(Extracted data entries)
- Opening Delimiter -
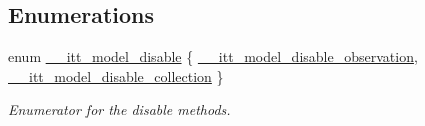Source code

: \subsection*{Enumerations}
\begin{DoxyCompactItemize}
\item 
enum \hyperlink{group__model_ga1202045d9271afd9f59f323a9fe30622}{\-\_\-\-\_\-itt\-\_\-model\-\_\-disable} \{ \hyperlink{group__model_gga1202045d9271afd9f59f323a9fe30622ae19da767acb4729533faae718e8e9870}{\-\_\-\-\_\-itt\-\_\-model\-\_\-disable\-\_\-observation}, 
\hyperlink{group__model_gga1202045d9271afd9f59f323a9fe30622a8ab0c396253ed1856674e07b6b706b1a}{\-\_\-\-\_\-itt\-\_\-model\-\_\-disable\-\_\-collection}
 \}
\begin{DoxyCompactList}\small\item\em Enumerator for the disable methods. \end{DoxyCompactList}\end{DoxyCompactItemize}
- Closing Delimiter -
§ INSTRUCTIONS TO FOLLOW
What is needed here is an exact copy of all the entries, without the pictures.

§ ANSWER SPACE
Source code

: \subsection*{Enumerations}
\begin{DoxyCompactItemize}
\item 
enum \hyperlink{group__model_ga1202045d9271afd9f59f323a9fe30622}{\-\_\-\-\_\-itt\-\_\-model\-\_\-disable} \{ \hyperlink{group__model_gga1202045d9271afd9f59f323a9fe30622ae19da767acb4729533faae718e8e9870}{\-\_\-\-\_\-itt\-\_\-model\-\_\-disable\-\_\-observation}, 
\hyperlink{group__model_gga1202045d9271afd9f59f323a9fe30622a8ab0c396253ed1856674e07b6b706b1a}{\-\_\-\-\_\-itt\-\_\-model\-\_\-disable\-\_\-collection}
 \}
\begin{DoxyCompactList}\small\item\em Enumerator for the disable methods. \end{DoxyCompactList}\end{DoxyCompactItemize}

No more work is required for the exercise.